Lines holding the word "Float" are the ones to copy from the data below.

**Study material**.
-------------------------
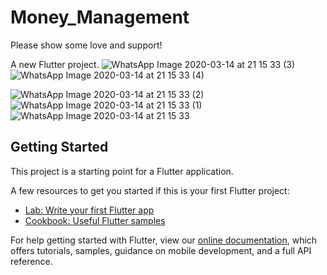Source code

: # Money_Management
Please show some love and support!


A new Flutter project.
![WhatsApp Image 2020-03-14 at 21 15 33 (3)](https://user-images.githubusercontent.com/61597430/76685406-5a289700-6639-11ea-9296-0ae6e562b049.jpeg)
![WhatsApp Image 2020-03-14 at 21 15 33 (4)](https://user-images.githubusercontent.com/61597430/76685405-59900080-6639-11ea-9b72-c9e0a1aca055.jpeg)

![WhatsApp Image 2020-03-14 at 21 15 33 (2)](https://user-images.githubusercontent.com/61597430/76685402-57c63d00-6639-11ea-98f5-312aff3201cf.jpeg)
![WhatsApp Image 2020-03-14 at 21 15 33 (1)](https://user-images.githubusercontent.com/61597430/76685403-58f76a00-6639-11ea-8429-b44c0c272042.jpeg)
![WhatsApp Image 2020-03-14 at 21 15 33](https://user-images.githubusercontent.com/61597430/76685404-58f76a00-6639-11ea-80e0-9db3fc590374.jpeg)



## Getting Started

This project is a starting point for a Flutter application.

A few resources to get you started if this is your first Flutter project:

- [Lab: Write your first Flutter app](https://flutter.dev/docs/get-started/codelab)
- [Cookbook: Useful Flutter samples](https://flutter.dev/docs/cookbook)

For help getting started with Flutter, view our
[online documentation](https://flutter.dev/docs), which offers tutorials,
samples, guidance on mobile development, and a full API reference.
-------------------------
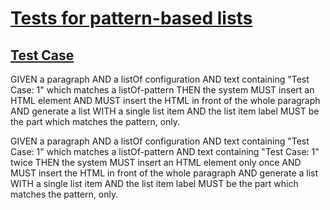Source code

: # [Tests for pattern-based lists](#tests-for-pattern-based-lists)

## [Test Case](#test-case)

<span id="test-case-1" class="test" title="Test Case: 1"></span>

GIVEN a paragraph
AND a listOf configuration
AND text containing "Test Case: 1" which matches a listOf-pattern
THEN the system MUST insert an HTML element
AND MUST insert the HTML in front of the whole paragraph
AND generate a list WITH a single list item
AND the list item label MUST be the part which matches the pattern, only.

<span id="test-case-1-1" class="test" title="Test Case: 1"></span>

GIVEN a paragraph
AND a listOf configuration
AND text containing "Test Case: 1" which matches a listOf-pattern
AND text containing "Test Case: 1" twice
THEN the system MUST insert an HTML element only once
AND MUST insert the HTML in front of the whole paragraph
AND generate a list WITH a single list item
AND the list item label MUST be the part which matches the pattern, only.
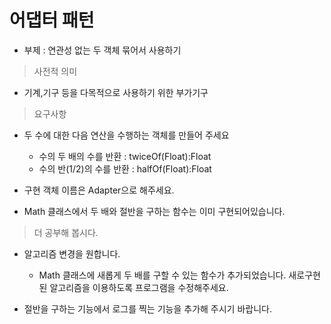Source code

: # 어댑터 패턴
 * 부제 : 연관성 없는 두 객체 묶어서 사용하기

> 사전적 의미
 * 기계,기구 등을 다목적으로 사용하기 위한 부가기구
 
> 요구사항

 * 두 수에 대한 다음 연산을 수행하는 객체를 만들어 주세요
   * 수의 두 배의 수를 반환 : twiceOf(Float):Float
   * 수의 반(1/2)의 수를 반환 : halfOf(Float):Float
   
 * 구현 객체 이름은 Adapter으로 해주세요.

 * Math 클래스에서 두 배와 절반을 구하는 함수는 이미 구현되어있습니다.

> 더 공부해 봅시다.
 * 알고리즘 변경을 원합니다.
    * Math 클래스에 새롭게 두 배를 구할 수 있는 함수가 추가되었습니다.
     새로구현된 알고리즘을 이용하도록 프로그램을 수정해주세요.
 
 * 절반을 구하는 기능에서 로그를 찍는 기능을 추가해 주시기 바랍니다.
-------------------------
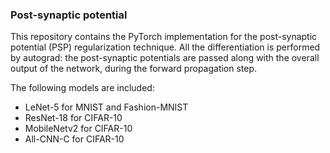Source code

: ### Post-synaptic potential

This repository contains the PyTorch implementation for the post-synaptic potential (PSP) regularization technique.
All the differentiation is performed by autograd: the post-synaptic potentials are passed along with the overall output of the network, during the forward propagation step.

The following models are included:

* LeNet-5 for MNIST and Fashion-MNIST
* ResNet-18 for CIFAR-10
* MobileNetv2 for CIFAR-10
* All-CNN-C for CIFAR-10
-------------------------
**Answer area**.
   * 수의 두 배의 수를 반환 : twiceOf(Float):Float
   * 수의 반(1/2)의 수를 반환 : halfOf(Float):Float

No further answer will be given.